***** Information supplied

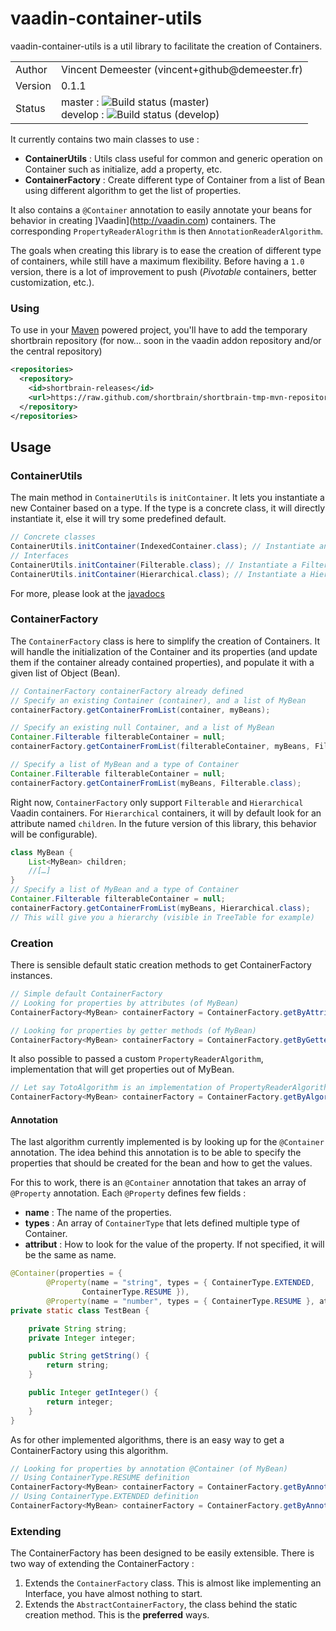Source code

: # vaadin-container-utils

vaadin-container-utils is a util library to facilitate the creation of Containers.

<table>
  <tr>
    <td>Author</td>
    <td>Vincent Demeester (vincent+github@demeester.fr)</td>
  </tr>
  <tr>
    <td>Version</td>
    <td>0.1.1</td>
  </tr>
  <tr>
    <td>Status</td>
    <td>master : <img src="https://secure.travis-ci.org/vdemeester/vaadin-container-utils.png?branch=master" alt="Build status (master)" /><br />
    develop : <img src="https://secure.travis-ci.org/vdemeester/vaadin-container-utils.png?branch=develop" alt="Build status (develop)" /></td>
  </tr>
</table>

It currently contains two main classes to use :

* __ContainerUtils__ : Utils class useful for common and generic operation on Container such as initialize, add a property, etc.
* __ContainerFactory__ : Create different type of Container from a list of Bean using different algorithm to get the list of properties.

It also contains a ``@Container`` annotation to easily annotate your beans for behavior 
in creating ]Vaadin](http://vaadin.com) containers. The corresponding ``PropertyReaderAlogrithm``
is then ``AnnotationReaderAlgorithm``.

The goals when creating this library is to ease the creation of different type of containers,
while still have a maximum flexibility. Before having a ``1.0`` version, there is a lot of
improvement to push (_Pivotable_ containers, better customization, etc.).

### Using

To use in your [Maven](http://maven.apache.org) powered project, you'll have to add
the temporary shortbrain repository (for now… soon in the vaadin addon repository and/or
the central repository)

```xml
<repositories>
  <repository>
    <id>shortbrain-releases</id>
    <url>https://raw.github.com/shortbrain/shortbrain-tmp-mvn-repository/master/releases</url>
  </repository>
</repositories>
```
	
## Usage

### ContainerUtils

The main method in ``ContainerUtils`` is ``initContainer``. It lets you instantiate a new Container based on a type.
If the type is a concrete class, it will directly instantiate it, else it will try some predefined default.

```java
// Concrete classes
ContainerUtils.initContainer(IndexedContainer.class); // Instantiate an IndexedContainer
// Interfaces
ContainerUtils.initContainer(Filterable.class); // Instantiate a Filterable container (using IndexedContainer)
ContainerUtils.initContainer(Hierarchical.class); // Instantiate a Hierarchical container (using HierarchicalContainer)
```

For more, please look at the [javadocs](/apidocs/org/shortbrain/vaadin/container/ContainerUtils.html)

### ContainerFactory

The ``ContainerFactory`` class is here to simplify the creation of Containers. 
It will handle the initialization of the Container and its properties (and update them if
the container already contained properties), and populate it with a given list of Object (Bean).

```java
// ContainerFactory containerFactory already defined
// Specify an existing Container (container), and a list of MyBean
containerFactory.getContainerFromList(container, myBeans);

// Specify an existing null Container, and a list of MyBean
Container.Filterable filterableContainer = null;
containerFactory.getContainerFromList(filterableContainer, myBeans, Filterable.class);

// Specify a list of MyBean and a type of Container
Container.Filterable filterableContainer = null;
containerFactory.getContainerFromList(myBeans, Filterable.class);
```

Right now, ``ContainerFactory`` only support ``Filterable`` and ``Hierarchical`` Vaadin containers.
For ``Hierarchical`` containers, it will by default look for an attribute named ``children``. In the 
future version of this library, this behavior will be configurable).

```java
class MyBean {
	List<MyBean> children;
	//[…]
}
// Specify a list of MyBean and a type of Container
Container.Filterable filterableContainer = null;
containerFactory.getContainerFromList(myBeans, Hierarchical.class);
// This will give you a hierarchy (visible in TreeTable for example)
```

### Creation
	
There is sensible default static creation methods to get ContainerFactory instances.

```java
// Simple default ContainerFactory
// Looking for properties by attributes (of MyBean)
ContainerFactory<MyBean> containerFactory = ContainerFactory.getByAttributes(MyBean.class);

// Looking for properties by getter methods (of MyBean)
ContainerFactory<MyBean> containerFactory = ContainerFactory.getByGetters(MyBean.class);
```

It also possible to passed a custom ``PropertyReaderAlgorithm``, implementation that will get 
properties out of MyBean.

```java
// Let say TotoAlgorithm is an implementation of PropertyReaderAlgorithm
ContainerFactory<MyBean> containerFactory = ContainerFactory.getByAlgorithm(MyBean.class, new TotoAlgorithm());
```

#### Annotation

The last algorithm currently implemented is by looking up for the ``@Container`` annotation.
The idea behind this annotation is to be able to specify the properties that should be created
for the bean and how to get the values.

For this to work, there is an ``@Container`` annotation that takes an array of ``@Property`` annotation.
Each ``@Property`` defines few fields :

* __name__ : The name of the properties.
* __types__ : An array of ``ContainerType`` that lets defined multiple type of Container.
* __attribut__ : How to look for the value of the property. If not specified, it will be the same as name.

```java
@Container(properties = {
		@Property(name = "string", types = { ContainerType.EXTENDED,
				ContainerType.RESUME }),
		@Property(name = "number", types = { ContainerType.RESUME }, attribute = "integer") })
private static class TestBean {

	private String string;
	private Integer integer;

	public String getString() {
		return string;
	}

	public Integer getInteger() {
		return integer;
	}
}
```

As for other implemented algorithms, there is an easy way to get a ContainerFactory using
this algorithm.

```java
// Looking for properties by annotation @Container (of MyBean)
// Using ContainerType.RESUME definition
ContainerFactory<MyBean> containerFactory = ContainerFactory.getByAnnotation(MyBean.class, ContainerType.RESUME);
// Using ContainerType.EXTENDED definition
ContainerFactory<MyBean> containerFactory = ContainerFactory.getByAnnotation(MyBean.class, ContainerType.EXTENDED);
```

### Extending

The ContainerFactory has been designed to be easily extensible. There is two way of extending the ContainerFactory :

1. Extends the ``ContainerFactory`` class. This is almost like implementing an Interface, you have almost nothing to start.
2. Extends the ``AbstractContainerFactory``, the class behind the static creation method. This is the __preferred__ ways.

**********
***** Information supplied

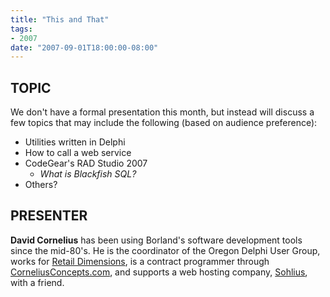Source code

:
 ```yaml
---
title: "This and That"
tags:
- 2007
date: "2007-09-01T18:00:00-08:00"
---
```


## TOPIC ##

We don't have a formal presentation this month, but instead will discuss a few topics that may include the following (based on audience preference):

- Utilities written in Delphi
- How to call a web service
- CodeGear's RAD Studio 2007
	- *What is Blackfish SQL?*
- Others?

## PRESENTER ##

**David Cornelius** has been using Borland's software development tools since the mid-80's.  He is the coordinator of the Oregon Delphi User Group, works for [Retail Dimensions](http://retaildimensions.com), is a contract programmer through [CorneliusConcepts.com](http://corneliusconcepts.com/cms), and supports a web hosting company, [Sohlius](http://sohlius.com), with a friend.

**********

Search the entries for the word "Hierarchical" and copy every line that holds it.

● **Problem solution**:
ContainerUtils.initContainer(Hierarchical.class); // Instantiate a Hierarchical container (using HierarchicalContainer)
Right now, ``ContainerFactory`` only support ``Filterable`` and ``Hierarchical`` Vaadin containers.
For ``Hierarchical`` containers, it will by default look for an attribute named ``children``. In the 
containerFactory.getContainerFromList(myBeans, Hierarchical.class);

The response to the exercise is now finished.